Asinistra i problemi di partito, ci viene spiegato spesso, non interessano a nessuno fuori dalla bolla dei media ostili. Dovrebbero, invece. La ragione si ricava dalle conseguenze sull’alleanza del dirigismo di Giuseppe Conte sul M5s; ma anche da qualche esempio di cronaca democratica. Ieri la segretaria del Pd è stata in Basilicata per una battaglia ormai tutta in salita, quella del voto di domenica e lunedì.
Per mesi quella regione è stata l’epicentro di una desolante sit-com fatta di candidati che venivano scelti e poi cadevano come birilli, con palle sparate Roma-Potenza andata e ritorno. Quando si è ritirato il secondo prescelto, dal Nazareno si sono indignati con i dirigenti territoriali: «Ma lo avete scelto voi».
In realtà in Basilicata si è ripetuto a parti inverse il travaglio della scelta della candidata della Sardegna: ma lì Conte ha imposto la sua Alessandra Todde, e non si è spostato di un millimetro. Schlein si è messa in scia; è andata bene. In Basilicata toccava al Pd esprimere il candidato.
Ma Schlein non ha voluto o saputo imporre il candidato naturale del centrosinistra lucano, l’ex ministro Roberto Speranza. Il quale ha opposto ragioni non solo personali e non trascurabili, ma forse superabili in presenza di un partito che lo tutelasse dalla marcatura minacciosa dei no vax, aizzati dalla destra. In Puglia le inchieste hanno terremotato il Pd, Schlein ha riflettuto a lungo prima di chiedere al presidente Emiliano «un netto cambio di fase», tradotto rinnovare la giunta e cambiare «sistema».
Emiliano oppone il fatto che «a Roma non conoscono lo statuto regionale». Se così fosse, sarebbe un problema del partito, grave tanto quanto i sistemi di raccolta di voti locali.

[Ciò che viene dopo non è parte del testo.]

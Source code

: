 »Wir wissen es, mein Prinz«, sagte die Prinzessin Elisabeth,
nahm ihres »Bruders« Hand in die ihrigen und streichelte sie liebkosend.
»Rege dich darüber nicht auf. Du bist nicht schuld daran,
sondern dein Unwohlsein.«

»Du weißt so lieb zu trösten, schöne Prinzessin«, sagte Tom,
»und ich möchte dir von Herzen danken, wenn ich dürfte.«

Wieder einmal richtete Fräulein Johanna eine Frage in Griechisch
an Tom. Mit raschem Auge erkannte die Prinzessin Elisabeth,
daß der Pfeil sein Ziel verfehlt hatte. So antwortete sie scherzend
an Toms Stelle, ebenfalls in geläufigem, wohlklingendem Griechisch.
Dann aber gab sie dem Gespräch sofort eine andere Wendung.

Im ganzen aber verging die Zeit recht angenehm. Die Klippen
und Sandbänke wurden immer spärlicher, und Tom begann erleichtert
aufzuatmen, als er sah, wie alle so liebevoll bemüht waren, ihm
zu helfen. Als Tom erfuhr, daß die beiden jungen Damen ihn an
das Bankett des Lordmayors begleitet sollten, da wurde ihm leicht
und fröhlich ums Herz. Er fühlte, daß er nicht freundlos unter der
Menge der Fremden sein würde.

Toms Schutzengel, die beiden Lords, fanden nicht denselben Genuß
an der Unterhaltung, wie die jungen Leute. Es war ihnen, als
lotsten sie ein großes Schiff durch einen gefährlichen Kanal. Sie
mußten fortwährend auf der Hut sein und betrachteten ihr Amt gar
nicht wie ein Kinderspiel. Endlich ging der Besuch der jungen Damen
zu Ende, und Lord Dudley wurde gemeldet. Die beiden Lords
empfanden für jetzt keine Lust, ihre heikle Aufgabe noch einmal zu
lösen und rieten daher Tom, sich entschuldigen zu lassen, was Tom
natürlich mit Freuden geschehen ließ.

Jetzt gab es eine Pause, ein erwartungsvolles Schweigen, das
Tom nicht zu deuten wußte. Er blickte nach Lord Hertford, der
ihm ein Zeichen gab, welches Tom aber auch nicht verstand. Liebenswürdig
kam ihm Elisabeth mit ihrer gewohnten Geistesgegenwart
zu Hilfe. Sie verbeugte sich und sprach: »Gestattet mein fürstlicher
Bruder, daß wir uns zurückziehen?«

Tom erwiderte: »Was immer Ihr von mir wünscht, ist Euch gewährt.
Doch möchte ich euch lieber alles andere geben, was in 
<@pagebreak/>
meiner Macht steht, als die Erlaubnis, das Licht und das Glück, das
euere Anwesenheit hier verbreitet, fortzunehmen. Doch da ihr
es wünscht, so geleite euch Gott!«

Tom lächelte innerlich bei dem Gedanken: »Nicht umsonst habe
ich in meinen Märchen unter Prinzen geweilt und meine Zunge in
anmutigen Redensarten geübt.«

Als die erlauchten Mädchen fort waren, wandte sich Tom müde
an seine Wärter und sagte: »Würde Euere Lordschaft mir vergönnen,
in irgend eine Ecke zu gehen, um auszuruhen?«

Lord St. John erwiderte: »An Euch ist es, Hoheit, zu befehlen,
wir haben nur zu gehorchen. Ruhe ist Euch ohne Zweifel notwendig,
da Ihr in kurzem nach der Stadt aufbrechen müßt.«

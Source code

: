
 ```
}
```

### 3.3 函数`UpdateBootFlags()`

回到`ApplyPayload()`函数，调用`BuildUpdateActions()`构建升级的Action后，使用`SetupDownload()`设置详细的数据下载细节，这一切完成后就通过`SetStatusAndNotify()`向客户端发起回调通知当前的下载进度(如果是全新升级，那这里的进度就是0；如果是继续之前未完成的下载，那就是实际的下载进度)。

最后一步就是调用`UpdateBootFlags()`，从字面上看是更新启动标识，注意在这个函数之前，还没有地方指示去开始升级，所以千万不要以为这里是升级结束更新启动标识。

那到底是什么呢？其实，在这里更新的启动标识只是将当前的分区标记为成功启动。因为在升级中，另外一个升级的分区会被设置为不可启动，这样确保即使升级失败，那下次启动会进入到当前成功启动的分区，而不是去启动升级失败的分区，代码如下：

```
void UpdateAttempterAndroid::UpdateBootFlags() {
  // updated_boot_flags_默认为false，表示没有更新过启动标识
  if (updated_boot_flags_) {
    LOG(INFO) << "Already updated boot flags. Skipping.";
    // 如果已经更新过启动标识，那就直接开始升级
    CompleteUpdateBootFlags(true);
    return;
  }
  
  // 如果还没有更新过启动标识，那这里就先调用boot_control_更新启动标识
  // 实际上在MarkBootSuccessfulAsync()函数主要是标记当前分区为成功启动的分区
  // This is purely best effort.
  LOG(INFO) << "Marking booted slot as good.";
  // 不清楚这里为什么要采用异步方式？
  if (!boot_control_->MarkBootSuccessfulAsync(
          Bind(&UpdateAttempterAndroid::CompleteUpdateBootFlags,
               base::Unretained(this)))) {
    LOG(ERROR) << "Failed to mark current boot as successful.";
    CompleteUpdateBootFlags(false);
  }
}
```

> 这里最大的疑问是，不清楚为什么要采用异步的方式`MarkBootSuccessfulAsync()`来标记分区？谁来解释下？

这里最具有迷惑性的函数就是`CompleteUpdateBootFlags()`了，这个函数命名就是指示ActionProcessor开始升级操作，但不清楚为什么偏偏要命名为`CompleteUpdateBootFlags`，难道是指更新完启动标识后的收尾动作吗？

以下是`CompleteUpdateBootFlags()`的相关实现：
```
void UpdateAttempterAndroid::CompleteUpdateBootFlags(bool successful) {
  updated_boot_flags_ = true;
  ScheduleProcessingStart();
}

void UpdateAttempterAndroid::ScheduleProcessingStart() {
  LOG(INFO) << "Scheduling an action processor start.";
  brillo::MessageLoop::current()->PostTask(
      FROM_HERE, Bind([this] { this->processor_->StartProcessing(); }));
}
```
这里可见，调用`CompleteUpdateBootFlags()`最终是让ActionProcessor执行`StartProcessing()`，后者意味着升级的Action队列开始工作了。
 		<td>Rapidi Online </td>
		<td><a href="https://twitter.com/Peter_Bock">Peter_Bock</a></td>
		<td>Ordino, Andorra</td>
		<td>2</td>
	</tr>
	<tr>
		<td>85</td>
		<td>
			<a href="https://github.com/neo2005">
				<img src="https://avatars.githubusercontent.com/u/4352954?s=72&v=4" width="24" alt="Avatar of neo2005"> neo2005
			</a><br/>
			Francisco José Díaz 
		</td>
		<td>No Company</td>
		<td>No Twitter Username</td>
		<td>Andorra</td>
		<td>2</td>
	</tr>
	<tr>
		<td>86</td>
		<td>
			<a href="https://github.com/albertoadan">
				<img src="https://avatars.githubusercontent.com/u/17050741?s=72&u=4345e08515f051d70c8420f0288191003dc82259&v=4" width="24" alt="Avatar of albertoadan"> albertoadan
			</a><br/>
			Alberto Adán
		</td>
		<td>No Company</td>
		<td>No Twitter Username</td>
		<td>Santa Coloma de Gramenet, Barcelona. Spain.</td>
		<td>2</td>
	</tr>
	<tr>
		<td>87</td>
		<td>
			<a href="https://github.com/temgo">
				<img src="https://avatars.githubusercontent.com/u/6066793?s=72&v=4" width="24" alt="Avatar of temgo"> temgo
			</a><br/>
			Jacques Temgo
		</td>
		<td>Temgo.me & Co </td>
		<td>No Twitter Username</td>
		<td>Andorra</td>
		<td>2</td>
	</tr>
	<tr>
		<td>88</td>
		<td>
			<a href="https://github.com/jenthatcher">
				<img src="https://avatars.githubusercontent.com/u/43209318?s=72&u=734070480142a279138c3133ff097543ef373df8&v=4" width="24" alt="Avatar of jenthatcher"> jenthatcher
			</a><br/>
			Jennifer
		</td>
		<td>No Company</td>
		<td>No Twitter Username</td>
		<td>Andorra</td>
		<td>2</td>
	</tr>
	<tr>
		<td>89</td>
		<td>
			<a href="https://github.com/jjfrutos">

Oggi è stata ufficializzata la corsa nelle liste di Avs di Ilaria Salis, l’italiana detenuta in Ungheria. Le aveva offerto la candidatura anche Schlein. Ma la notizia una volta filtrata sulla stampa ha scatenato dubbi nel gruppo dirigente, ed è finita là. A Roma intanto ferve il lavoro sulle liste per le europee. La segretaria vuole chiuderle alla direzione di domenica, ma lo potrà fare solo a patto di chiarire quello che in questi mesi non ha chiarito: i candidati e il profilo da imprimere alla futura delegazione di Bruxelles. Un lavoro che svolge in solitudine, con un gruppo scelto di dirigenti che, contati su una mano, fanno avanzare tre, al massimo due dita.
A ogni obiezione ha risposto che lei è chiamata a fare quello che «il popolo delle primarie ci ha chiesto». Altro punto che riguarda il partito: contrapporre il popolo delle primarie agli iscritti assicura successo mediatico, così come agitare la lotta al correntismo. Funziona sui giornali, ma solo lì. Siamo certi che Schlein non si ispiri alla disintermediazione renziana, dunque non vuole decidere da sola.
Ma anche la tessera con lo sguardo di Berlinguer può essere un’idea se la scelta è ragionata e condivisa, anche fra non ex pci, persino fra ex dc: ma è stata fatta perché Berlinguer era un comunista, o perché era il meno comunista dei segretari comunisti, o perché è l’emblema della questione morale, ma che cos’era davvero la questione morale e quali culture ha generato?
Se per la Basilicata, per la Puglia, per le liste, per Ilaria Salis, per la tessera, la segretaria non vuole consultare caminetti, cosa encomiabile, ma dà l’impressione che non voglia confrontarsi con nessuno: vuol dire che o non si può fidare di nessuno, e sarebbe un altro problema; oppure che ha un preciso piano in testa, fare quello che le ha «ha chiesto il popolo delle primarie», e allora non si capiscono gli ondeggiamenti (come quello su Conte). Il decisionismo è un azzardo se non si è solidi nell’analisi, ma l’indecisionismo rischia di comunicare mancanza di solidità.
Se ne esce con una sana riflessione sul partito, quella che chiedono proprio le maledettissime correnti. Invece il popolo delle primarie o diventa presto popolo di partito, o per statuto se ne infischia: cerca “solo” un leader.